Recorded data:
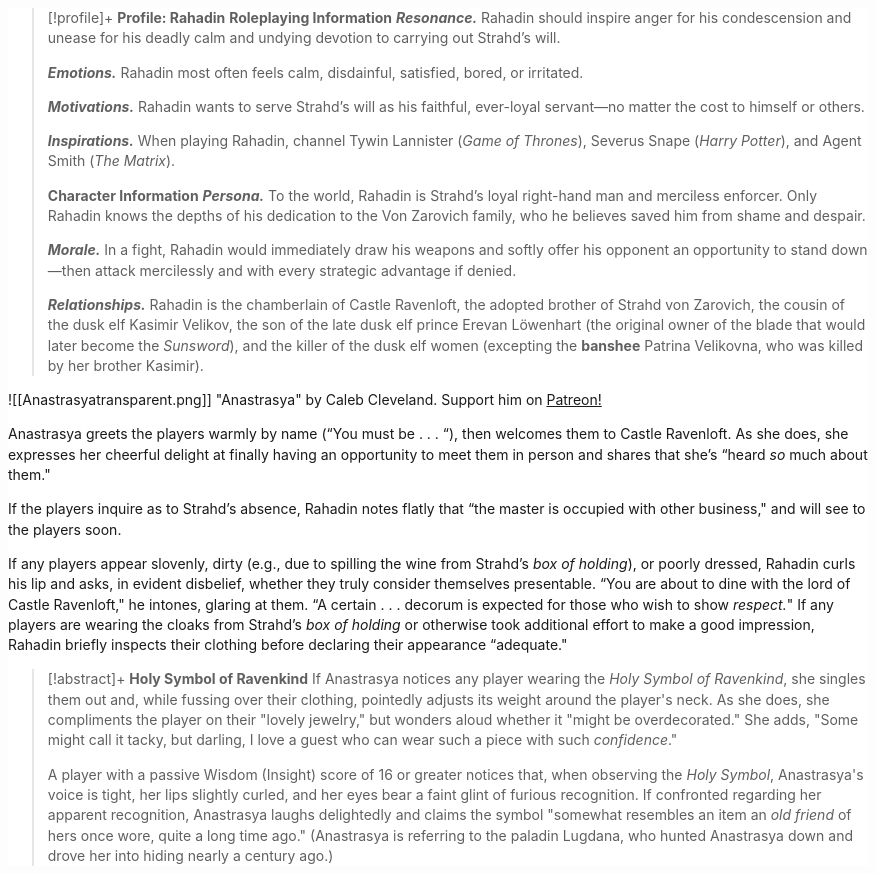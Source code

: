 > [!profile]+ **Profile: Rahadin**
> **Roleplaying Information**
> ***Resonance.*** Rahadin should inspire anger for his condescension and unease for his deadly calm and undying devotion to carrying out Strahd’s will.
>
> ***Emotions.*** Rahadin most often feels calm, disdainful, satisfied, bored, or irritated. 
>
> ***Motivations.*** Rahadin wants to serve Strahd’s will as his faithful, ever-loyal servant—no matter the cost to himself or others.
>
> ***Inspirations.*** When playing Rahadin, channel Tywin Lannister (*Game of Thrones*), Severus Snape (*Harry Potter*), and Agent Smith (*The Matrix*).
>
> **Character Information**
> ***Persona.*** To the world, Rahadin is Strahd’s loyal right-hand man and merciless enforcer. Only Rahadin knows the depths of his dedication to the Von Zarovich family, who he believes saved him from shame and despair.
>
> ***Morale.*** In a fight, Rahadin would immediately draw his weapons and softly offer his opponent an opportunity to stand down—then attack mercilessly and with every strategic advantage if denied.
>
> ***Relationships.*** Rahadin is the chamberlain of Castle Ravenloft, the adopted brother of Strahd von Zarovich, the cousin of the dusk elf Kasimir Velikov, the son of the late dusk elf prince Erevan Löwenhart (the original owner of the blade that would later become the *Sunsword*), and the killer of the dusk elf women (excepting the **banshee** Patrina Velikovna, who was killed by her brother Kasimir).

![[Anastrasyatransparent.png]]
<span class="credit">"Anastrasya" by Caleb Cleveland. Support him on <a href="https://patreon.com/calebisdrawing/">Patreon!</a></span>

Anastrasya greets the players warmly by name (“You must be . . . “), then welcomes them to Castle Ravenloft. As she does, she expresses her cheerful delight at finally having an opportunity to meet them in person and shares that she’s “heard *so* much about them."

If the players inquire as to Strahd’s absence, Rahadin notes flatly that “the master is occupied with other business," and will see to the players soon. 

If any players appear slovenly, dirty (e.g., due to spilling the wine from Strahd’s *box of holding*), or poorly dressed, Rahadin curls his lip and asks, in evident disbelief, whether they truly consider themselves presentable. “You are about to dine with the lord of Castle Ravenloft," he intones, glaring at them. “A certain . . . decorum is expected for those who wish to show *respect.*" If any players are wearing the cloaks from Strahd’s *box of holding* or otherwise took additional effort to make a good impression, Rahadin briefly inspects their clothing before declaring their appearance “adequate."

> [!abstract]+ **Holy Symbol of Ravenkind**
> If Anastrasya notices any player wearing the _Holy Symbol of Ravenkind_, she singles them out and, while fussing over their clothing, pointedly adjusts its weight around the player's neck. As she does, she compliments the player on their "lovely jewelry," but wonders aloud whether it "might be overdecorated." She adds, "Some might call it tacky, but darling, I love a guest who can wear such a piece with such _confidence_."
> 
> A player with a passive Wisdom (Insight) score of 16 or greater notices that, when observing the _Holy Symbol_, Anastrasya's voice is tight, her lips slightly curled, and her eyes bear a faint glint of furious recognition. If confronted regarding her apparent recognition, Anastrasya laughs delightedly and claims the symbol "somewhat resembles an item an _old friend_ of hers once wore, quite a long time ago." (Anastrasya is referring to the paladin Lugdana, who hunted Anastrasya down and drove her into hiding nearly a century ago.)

Action item. Only text belongs in the copy: repeat each line of the data exactly and leave out the pictures.

Answer box.
Source code

: > [!profile]+ **Profile: Rahadin**
> **Roleplaying Information**
> ***Resonance.*** Rahadin should inspire anger for his condescension and unease for his deadly calm and undying devotion to carrying out Strahd’s will.
>
> ***Emotions.*** Rahadin most often feels calm, disdainful, satisfied, bored, or irritated. 
>
> ***Motivations.*** Rahadin wants to serve Strahd’s will as his faithful, ever-loyal servant—no matter the cost to himself or others.
>
> ***Inspirations.*** When playing Rahadin, channel Tywin Lannister (*Game of Thrones*), Severus Snape (*Harry Potter*), and Agent Smith (*The Matrix*).
>
> **Character Information**
> ***Persona.*** To the world, Rahadin is Strahd’s loyal right-hand man and merciless enforcer. Only Rahadin knows the depths of his dedication to the Von Zarovich family, who he believes saved him from shame and despair.
>
> ***Morale.*** In a fight, Rahadin would immediately draw his weapons and softly offer his opponent an opportunity to stand down—then attack mercilessly and with every strategic advantage if denied.
>
> ***Relationships.*** Rahadin is the chamberlain of Castle Ravenloft, the adopted brother of Strahd von Zarovich, the cousin of the dusk elf Kasimir Velikov, the son of the late dusk elf prince Erevan Löwenhart (the original owner of the blade that would later become the *Sunsword*), and the killer of the dusk elf women (excepting the **banshee** Patrina Velikovna, who was killed by her brother Kasimir).

![[Anastrasyatransparent.png]]
<span class="credit">"Anastrasya" by Caleb Cleveland. Support him on <a href="https://patreon.com/calebisdrawing/">Patreon!</a></span>

Anastrasya greets the players warmly by name (“You must be . . . “), then welcomes them to Castle Ravenloft. As she does, she expresses her cheerful delight at finally having an opportunity to meet them in person and shares that she’s “heard *so* much about them."

If the players inquire as to Strahd’s absence, Rahadin notes flatly that “the master is occupied with other business," and will see to the players soon. 

If any players appear slovenly, dirty (e.g., due to spilling the wine from Strahd’s *box of holding*), or poorly dressed, Rahadin curls his lip and asks, in evident disbelief, whether they truly consider themselves presentable. “You are about to dine with the lord of Castle Ravenloft," he intones, glaring at them. “A certain . . . decorum is expected for those who wish to show *respect.*" If any players are wearing the cloaks from Strahd’s *box of holding* or otherwise took additional effort to make a good impression, Rahadin briefly inspects their clothing before declaring their appearance “adequate."

> [!abstract]+ **Holy Symbol of Ravenkind**
> If Anastrasya notices any player wearing the _Holy Symbol of Ravenkind_, she singles them out and, while fussing over their clothing, pointedly adjusts its weight around the player's neck. As she does, she compliments the player on their "lovely jewelry," but wonders aloud whether it "might be overdecorated." She adds, "Some might call it tacky, but darling, I love a guest who can wear such a piece with such _confidence_."
> 
> A player with a passive Wisdom (Insight) score of 16 or greater notices that, when observing the _Holy Symbol_, Anastrasya's voice is tight, her lips slightly curled, and her eyes bear a faint glint of furious recognition. If confronted regarding her apparent recognition, Anastrasya laughs delightedly and claims the symbol "somewhat resembles an item an _old friend_ of hers once wore, quite a long time ago." (Anastrasya is referring to the paladin Lugdana, who hunted Anastrasya down and drove her into hiding nearly a century ago.)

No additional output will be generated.